- **What you have to do**: The job is to find each line in the entries holding the string "does" and copy that line.

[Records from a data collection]
★ ★ ★ ★ ★

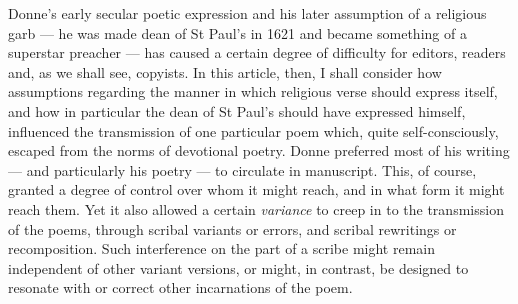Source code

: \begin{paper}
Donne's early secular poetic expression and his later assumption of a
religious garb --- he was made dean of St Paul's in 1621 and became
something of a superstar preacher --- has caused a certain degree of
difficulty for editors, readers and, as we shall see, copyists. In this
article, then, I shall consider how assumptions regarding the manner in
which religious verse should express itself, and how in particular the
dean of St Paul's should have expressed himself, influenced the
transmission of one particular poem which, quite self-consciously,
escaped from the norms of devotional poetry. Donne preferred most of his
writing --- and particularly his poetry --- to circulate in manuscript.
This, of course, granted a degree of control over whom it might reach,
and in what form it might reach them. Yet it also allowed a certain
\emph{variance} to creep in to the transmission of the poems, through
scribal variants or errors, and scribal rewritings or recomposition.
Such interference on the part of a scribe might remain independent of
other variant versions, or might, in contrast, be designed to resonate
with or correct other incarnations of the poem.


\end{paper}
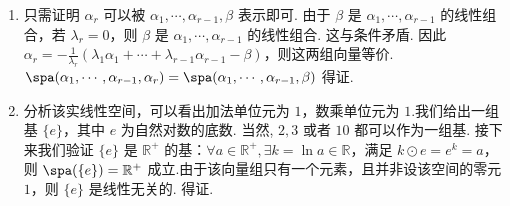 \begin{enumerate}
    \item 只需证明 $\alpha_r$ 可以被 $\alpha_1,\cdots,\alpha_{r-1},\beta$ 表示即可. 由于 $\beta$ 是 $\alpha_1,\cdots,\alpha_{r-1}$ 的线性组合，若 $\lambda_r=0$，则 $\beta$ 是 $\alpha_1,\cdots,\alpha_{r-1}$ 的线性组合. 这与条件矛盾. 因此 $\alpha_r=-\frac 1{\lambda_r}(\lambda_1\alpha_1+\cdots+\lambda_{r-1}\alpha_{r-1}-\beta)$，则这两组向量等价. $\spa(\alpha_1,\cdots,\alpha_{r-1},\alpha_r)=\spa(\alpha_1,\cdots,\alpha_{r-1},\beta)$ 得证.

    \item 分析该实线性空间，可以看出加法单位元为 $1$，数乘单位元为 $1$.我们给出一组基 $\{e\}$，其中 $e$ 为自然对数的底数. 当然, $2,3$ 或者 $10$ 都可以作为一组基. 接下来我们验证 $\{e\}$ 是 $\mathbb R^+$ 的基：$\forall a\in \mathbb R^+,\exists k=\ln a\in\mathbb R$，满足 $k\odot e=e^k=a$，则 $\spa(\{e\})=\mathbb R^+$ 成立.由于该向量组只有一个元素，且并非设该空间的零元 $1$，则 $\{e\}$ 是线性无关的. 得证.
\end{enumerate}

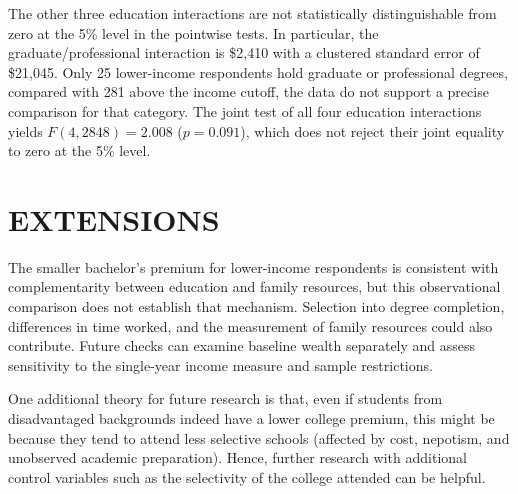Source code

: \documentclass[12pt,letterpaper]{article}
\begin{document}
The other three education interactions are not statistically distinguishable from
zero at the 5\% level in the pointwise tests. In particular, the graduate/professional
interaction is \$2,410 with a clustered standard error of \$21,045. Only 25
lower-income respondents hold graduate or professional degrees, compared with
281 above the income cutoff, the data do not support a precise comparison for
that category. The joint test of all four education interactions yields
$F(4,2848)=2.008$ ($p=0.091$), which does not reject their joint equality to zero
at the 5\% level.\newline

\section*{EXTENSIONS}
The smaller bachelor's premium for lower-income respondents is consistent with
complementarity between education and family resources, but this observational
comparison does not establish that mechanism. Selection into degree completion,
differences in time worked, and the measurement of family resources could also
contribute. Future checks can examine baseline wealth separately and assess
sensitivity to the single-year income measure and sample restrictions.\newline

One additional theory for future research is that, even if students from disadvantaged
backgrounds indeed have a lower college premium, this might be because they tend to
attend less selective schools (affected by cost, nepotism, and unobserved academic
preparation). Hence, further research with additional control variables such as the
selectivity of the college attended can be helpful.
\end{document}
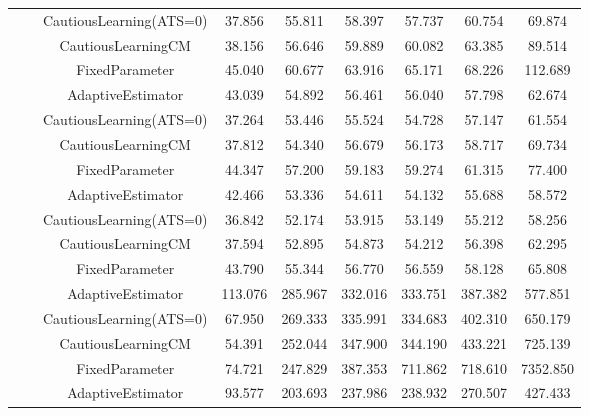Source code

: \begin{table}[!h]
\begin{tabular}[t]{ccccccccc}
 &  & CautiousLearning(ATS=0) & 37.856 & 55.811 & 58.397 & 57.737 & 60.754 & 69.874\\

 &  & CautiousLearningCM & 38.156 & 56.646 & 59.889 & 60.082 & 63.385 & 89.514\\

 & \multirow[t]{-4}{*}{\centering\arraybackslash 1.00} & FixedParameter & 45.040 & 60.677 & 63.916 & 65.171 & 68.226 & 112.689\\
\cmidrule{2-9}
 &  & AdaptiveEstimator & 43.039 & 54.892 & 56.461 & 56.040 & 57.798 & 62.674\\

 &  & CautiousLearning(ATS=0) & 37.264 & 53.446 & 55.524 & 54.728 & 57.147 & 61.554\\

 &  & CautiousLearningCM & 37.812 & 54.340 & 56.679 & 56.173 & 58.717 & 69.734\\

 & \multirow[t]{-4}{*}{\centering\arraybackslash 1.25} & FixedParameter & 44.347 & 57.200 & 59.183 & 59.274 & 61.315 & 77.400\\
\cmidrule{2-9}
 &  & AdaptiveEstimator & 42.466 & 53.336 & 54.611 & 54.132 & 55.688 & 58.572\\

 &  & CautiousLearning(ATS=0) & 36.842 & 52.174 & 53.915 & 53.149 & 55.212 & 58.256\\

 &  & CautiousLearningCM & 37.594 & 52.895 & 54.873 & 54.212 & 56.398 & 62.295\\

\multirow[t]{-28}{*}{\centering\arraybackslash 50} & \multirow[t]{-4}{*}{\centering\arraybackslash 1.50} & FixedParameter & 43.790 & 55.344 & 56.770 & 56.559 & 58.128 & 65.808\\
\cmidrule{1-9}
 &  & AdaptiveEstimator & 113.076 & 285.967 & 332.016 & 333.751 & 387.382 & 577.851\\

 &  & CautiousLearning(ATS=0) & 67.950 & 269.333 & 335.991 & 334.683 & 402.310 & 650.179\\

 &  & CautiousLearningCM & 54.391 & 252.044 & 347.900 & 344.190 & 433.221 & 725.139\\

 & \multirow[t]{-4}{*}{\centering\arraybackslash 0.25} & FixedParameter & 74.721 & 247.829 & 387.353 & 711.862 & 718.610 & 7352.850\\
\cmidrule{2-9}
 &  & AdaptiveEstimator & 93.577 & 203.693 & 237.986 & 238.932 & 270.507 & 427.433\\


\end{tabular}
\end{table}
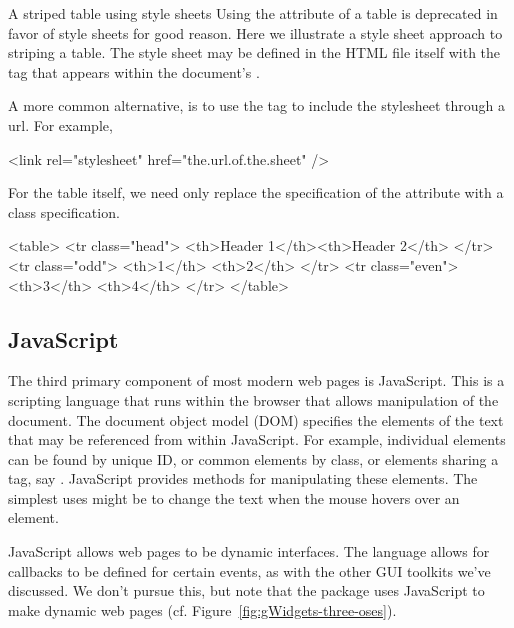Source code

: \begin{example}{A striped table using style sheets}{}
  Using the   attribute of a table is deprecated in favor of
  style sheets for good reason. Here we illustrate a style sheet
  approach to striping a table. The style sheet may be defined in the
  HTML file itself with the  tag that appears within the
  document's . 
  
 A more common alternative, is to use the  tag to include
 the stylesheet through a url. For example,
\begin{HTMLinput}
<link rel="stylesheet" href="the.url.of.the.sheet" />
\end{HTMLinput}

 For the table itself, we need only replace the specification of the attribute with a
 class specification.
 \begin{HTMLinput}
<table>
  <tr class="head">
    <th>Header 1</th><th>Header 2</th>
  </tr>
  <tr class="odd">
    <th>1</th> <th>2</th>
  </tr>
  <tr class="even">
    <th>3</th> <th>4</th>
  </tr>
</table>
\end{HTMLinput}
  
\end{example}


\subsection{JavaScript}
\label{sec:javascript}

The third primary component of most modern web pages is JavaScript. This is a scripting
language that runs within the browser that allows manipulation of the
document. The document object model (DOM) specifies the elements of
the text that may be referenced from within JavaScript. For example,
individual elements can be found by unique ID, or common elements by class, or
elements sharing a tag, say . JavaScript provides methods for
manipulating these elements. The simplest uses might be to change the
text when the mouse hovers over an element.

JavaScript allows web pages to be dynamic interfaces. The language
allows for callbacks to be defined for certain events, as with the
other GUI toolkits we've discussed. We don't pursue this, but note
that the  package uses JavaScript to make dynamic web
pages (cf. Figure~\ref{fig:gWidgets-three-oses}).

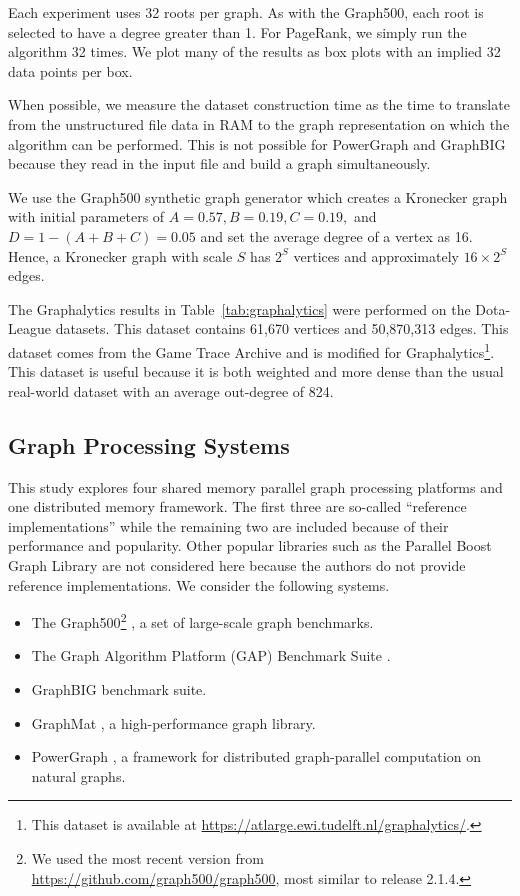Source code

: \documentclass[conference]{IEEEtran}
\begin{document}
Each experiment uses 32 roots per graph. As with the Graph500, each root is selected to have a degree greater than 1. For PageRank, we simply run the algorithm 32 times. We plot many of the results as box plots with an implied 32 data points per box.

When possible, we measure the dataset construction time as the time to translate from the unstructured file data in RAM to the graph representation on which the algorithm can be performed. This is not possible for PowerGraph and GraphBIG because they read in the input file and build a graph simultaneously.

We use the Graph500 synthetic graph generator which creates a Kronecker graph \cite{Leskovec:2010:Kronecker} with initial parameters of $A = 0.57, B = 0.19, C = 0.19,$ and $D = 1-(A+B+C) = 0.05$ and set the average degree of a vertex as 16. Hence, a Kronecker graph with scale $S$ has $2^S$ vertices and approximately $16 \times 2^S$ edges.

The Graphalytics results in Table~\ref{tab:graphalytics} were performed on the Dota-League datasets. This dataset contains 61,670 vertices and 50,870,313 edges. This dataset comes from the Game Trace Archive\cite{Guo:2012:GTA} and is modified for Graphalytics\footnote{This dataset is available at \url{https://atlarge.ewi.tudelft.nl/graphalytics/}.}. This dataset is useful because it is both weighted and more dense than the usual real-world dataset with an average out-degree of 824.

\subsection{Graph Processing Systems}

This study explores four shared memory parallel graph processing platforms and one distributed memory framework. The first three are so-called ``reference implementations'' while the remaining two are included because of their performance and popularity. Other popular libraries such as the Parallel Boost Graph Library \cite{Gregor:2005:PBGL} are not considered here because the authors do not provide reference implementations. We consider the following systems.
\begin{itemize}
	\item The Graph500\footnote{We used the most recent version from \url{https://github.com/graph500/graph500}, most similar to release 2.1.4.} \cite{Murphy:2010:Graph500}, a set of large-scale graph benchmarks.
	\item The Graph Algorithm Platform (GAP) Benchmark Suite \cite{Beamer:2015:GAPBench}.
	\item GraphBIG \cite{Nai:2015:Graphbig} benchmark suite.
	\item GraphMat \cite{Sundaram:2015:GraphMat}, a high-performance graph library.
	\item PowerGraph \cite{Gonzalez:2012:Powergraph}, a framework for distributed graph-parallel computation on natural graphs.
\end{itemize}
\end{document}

★ ★ ★ ★ ★

- **Solved exercise**:
$F(4,2848)=2.008$ ($p=0.091$), which does not reject their joint equality to zero
comparison does not establish that mechanism. Selection into degree completion,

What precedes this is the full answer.